Whether your meetings are daily, weekly, bi-weekly, or monthly, ensure they are consistent with the needs of your team member and regular. Some may need more frequent touchpoints while your most seasoned team members are happy with a monthly check-in. The topics for your connection points can be various.

    • Make a concerted effort to stay on each other’s radar.
    • Discuss workload, tasks, priorities, challenges, and accomplishments.
    • Ask Questions:
      • What were your wins this week?
      • Where do you need my help?
      • How would you rate my support for you this week on a scale of 1-10?
      • What would I need to do to make it a 10?

The important thing to remember is that these connection points are directed to the needs of the team member. They are not just accountability checks. Use them to determine how you can best support the success of your team member and ask for feedback. This builds trust and sets the tone for continuous feedback overall.

Give feedback and recognition regularly.

There’s nothing more valuable to a team member, yet inexpensive to a leader as to say “Thank you” or “Good job”. You’ll need to look for opportunities with a virtual team, as quick pats on the back aren’t as easy as those immediate office interchanges. Make it a routine activity for team members to recognize each other and make notes for yourself when you notice good performance.

Be transparent.

Vulnerability is a beneficial leadership trait. Let your team know what’s different for you since being virtual. What are you challenged with? Sharing your own challenges with the virtual environment in a positive way creates connection and empathy with your team.
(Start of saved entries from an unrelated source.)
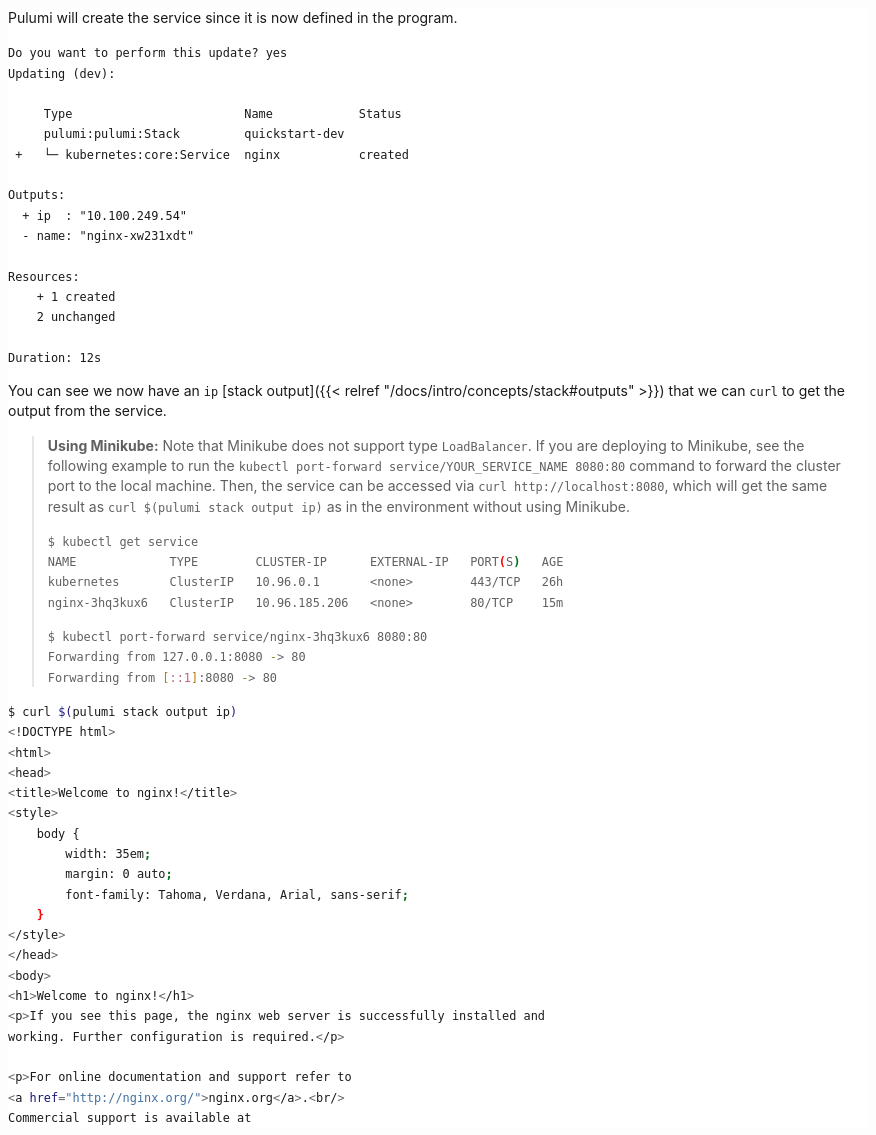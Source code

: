 Pulumi will create the service since it is now defined in the program.

```
Do you want to perform this update? yes
Updating (dev):

     Type                        Name            Status
     pulumi:pulumi:Stack         quickstart-dev
 +   └─ kubernetes:core:Service  nginx           created

Outputs:
  + ip  : "10.100.249.54"
  - name: "nginx-xw231xdt"

Resources:
    + 1 created
    2 unchanged

Duration: 12s
```

You can see we now have an `ip` [stack output]({{< relref "/docs/intro/concepts/stack#outputs" >}}) that we can `curl` to get the output from the service.

> **Using Minikube:** Note that Minikube does not support type `LoadBalancer`. If you are deploying to Minikube, see the following example to run the `kubectl port-forward service/YOUR_SERVICE_NAME 8080:80` command to forward the cluster port to the local machine. Then, the service can be accessed via `curl http://localhost:8080`, which will get the same result as `curl $(pulumi stack output ip)` as in the environment without using Minikube.
>
>
>  ```bash
>  $ kubectl get service
>  NAME             TYPE        CLUSTER-IP      EXTERNAL-IP   PORT(S)   AGE
>  kubernetes       ClusterIP   10.96.0.1       <none>        443/TCP   26h
>  nginx-3hq3kux6   ClusterIP   10.96.185.206   <none>        80/TCP    15m
>  ```
>
> ```bash
> $ kubectl port-forward service/nginx-3hq3kux6 8080:80
> Forwarding from 127.0.0.1:8080 -> 80
> Forwarding from [::1]:8080 -> 80
> ```

```bash
$ curl $(pulumi stack output ip)
<!DOCTYPE html>
<html>
<head>
<title>Welcome to nginx!</title>
<style>
    body {
        width: 35em;
        margin: 0 auto;
        font-family: Tahoma, Verdana, Arial, sans-serif;
    }
</style>
</head>
<body>
<h1>Welcome to nginx!</h1>
<p>If you see this page, the nginx web server is successfully installed and
working. Further configuration is required.</p>

<p>For online documentation and support refer to
<a href="http://nginx.org/">nginx.org</a>.<br/>
Commercial support is available at
```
Keep your calendar up to date and make yourself available. Since you are out of sight, don’t be out of mind. Make it easy for your team to communicate with you. Let them know the best communication vehicle as well. Is it a phone call, e-mail, or text? No matter which, ensure that you follow through when they use your preferred method. There’s nothing worse than a leader insisting that text is the best way to reach him, yet he doesn’t reply or acknowledge it for days (if ever). That’s one of the fastest ways to decrease morale and engagement.

Embrace the benefits of being a virtual team. Productivity can improve, commute time decreased, life balance enhanced, and money can be saved. And above all, say Thank You.